(Beginning of RECORDED DATA)

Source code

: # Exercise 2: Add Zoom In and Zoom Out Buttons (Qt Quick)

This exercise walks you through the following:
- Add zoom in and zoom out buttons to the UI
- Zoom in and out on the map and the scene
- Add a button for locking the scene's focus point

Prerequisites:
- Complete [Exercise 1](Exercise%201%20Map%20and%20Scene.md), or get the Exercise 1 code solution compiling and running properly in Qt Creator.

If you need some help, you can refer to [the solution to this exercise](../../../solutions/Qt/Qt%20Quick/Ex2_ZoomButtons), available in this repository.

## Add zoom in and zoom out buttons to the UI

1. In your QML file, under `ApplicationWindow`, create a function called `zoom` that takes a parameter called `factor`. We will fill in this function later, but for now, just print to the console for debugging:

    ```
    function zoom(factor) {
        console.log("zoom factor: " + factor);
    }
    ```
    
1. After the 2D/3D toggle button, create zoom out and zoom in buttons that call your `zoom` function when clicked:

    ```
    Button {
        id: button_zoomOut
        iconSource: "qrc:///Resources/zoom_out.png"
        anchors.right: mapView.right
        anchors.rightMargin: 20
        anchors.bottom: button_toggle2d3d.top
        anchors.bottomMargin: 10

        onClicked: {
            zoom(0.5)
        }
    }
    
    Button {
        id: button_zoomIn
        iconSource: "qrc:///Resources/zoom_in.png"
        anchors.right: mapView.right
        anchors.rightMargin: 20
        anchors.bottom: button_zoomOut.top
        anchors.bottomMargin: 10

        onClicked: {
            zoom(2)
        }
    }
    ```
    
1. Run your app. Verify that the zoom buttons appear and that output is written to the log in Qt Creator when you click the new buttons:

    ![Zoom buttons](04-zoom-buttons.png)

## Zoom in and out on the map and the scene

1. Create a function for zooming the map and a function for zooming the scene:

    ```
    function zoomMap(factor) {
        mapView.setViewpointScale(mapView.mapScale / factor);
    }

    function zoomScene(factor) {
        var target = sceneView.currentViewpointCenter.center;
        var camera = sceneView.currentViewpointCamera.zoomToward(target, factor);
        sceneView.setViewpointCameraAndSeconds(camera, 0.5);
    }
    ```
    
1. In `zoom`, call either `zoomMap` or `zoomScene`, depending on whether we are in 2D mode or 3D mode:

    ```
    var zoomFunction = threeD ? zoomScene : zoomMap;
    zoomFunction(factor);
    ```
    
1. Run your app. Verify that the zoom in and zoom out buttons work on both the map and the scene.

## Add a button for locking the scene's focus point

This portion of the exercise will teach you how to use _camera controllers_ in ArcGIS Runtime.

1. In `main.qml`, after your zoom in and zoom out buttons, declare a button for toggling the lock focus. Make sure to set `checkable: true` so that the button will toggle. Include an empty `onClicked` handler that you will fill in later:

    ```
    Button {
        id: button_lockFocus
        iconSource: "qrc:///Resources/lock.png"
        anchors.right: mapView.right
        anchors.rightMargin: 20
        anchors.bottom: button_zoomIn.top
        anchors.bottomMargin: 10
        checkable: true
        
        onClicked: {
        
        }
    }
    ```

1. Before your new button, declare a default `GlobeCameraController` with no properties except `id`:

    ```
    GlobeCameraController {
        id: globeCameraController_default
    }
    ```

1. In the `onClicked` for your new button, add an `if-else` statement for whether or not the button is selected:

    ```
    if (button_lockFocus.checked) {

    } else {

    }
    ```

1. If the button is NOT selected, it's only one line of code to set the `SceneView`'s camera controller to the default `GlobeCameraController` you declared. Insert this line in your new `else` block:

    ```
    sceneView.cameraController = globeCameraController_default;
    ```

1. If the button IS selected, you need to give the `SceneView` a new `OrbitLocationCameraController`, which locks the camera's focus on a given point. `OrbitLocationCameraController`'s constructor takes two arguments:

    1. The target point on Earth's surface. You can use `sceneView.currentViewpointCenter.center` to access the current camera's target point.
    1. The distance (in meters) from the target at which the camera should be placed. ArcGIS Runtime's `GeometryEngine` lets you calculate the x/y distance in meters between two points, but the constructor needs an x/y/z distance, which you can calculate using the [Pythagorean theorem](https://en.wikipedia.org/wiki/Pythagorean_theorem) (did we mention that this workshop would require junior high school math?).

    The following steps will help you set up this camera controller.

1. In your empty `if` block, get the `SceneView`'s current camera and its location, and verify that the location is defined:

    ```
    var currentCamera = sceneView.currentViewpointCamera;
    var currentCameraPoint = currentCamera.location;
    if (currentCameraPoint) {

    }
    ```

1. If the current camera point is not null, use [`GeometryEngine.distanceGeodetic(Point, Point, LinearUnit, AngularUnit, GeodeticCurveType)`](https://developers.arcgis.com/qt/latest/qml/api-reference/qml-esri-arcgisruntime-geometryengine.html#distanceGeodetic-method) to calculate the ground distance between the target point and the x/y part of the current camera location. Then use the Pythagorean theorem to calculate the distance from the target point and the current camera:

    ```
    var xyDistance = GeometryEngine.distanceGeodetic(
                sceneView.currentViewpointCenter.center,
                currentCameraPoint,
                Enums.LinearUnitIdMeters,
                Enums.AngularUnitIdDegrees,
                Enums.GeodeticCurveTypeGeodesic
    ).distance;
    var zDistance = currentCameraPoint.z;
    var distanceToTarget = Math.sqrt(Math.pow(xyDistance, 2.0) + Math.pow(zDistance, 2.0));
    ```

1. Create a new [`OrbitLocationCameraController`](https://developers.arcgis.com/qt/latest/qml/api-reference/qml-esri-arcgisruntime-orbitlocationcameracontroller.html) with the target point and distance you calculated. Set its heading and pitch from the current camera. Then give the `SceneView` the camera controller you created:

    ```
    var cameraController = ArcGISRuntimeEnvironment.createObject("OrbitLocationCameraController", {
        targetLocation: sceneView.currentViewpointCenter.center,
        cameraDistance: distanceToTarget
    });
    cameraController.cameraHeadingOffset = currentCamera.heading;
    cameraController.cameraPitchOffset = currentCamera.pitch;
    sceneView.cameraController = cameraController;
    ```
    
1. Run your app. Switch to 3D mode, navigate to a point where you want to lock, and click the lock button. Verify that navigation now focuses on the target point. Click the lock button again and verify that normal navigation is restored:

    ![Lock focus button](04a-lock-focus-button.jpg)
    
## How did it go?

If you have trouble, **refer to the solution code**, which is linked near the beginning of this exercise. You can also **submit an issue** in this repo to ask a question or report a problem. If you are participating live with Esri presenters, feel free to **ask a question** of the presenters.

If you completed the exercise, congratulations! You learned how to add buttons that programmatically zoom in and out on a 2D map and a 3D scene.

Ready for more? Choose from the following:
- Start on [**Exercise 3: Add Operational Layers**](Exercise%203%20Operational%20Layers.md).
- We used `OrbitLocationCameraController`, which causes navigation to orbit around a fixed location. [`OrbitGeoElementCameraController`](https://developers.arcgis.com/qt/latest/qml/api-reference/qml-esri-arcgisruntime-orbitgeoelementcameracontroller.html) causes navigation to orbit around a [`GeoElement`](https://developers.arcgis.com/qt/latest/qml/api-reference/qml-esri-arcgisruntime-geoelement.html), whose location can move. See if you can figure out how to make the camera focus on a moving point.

(End of RECORDED DATA)

Go to the line with "1. Run your app. Switch" in the entries above and repeat every line from there through the line with "## How did it go?", exactly and with no other text.

RESPONSE AREA
1. Run your app. Switch to 3D mode, navigate to a point where you want to lock, and click the lock button. Verify that navigation now focuses on the target point. Click the lock button again and verify that normal navigation is restored:

    ![Lock focus button](04a-lock-focus-button.jpg)
    
## How did it go?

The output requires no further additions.